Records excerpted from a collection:
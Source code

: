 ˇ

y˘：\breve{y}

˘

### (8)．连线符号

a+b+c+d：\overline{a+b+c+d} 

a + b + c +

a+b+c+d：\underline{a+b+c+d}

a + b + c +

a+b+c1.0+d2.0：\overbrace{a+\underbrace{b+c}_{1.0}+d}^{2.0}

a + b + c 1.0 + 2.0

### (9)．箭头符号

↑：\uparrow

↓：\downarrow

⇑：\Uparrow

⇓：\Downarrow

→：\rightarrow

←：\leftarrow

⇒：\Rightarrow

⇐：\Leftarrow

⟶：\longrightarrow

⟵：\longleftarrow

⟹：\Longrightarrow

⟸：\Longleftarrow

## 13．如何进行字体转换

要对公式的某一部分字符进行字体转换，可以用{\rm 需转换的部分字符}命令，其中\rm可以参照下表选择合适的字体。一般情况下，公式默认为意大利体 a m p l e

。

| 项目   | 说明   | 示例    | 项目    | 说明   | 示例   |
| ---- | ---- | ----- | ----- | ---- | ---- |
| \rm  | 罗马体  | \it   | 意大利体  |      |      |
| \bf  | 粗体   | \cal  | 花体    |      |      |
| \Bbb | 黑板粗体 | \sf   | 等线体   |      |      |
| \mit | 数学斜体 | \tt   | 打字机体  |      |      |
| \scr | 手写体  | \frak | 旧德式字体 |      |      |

■ **Work item**
What this exercise asks for is the data above, retyped exactly.

■ **The answer**
Source code

: ˇ

y˘：\breve{y}

˘

### (8)．连线符号

a+b+c+d：\overline{a+b+c+d} 

a + b + c +

a+b+c+d：\underline{a+b+c+d}

a + b + c +

a+b+c1.0+d2.0：\overbrace{a+\underbrace{b+c}_{1.0}+d}^{2.0}

a + b + c 1.0 + 2.0

### (9)．箭头符号

↑：\uparrow

↓：\downarrow

⇑：\Uparrow

⇓：\Downarrow

→：\rightarrow

←：\leftarrow

⇒：\Rightarrow

⇐：\Leftarrow

⟶：\longrightarrow

⟵：\longleftarrow

⟹：\Longrightarrow

⟸：\Longleftarrow

## 13．如何进行字体转换

要对公式的某一部分字符进行字体转换，可以用{\rm 需转换的部分字符}命令，其中\rm可以参照下表选择合适的字体。一般情况下，公式默认为意大利体 a m p l e

。

| 项目   | 说明   | 示例    | 项目    | 说明   | 示例   |
| ---- | ---- | ----- | ----- | ---- | ---- |
| \rm  | 罗马体  | \it   | 意大利体  |      |      |
| \bf  | 粗体   | \cal  | 花体    |      |      |
| \Bbb | 黑板粗体 | \sf   | 等线体   |      |      |
| \mit | 数学斜体 | \tt   | 打字机体  |      |      |
| \scr | 手写体  | \frak | 旧德式字体 |      |      |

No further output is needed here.